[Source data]
[Start of section]

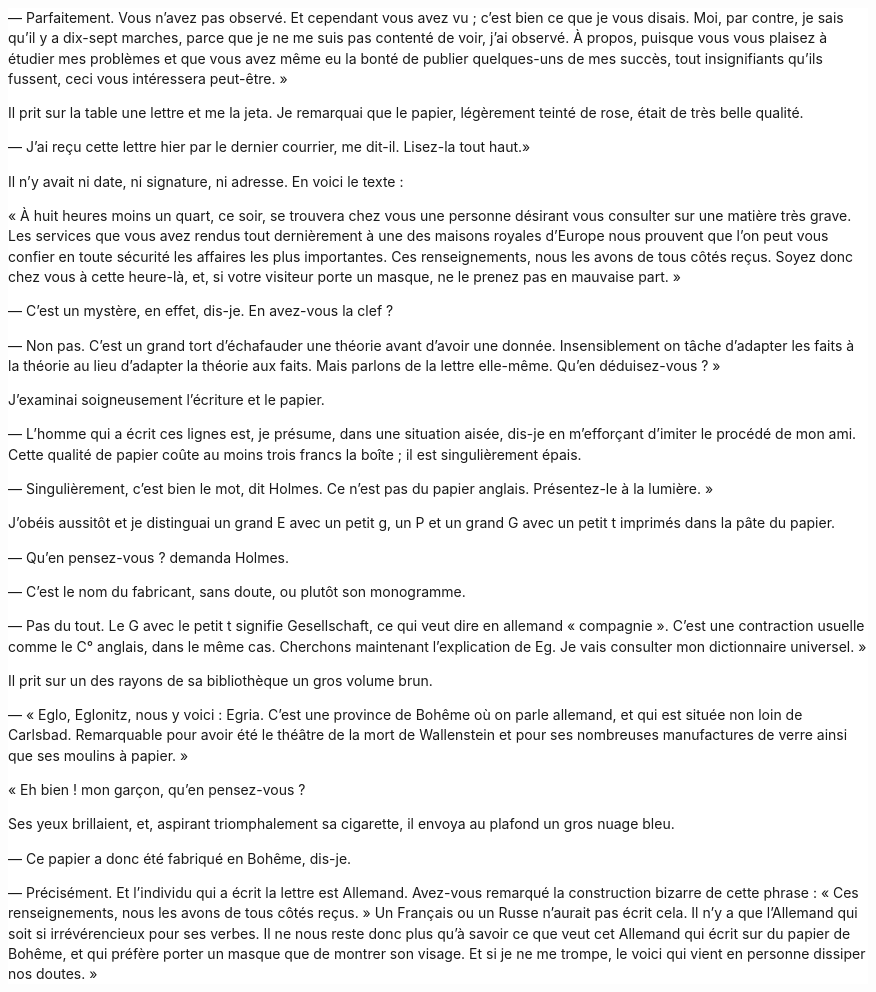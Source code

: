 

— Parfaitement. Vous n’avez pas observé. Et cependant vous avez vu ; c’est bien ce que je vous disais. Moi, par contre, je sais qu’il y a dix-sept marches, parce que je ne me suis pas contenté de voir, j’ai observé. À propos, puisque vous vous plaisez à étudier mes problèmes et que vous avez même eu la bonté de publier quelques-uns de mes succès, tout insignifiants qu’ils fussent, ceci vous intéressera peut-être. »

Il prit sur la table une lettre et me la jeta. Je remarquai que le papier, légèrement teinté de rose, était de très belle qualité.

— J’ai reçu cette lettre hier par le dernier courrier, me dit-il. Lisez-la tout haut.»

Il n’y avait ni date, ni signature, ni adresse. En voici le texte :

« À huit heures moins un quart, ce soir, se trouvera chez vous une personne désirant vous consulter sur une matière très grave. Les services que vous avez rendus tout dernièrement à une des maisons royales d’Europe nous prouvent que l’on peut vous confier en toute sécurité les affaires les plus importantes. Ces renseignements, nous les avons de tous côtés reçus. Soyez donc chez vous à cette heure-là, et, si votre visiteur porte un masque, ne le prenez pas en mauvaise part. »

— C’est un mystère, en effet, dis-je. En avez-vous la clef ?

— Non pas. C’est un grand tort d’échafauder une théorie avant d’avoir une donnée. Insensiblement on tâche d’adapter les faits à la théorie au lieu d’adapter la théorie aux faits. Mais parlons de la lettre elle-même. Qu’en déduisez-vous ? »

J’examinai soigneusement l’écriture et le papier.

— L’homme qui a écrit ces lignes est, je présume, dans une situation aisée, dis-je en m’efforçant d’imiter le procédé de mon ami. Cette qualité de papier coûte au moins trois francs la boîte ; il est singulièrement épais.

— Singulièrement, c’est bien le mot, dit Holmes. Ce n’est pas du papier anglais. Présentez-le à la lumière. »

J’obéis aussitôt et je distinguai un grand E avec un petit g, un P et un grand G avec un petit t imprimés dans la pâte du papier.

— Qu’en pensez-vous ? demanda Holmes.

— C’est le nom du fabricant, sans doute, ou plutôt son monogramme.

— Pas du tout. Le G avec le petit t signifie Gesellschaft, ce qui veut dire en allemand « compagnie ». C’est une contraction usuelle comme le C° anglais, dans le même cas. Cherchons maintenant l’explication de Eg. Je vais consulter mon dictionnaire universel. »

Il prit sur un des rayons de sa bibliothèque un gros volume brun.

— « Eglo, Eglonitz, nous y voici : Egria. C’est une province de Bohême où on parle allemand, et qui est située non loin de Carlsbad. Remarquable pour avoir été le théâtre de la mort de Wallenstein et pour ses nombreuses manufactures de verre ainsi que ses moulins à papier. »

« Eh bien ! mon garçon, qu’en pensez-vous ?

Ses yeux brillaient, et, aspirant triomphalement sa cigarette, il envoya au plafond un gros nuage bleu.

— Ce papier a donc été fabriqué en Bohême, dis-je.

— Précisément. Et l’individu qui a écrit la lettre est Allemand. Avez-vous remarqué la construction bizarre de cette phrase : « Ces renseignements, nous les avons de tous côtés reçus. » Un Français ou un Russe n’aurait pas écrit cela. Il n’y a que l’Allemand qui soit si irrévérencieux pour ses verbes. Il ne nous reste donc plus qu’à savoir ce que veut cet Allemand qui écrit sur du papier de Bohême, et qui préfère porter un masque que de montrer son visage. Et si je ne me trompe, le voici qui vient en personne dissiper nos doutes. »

[End of section]

All that should be written out is the stretch of lines above between the one holding "Il n’y avait" and the one holding "huit heures moins", inclusive, exactly as given.

Il n’y avait ni date, ni signature, ni adresse. En voici le texte :

« À huit heures moins un quart, ce soir, se trouvera chez vous une personne désirant vous consulter sur une matière très grave. Les services que vous avez rendus tout dernièrement à une des maisons royales d’Europe nous prouvent que l’on peut vous confier en toute sécurité les affaires les plus importantes. Ces renseignements, nous les avons de tous côtés reçus. Soyez donc chez vous à cette heure-là, et, si votre visiteur porte un masque, ne le prenez pas en mauvaise part. »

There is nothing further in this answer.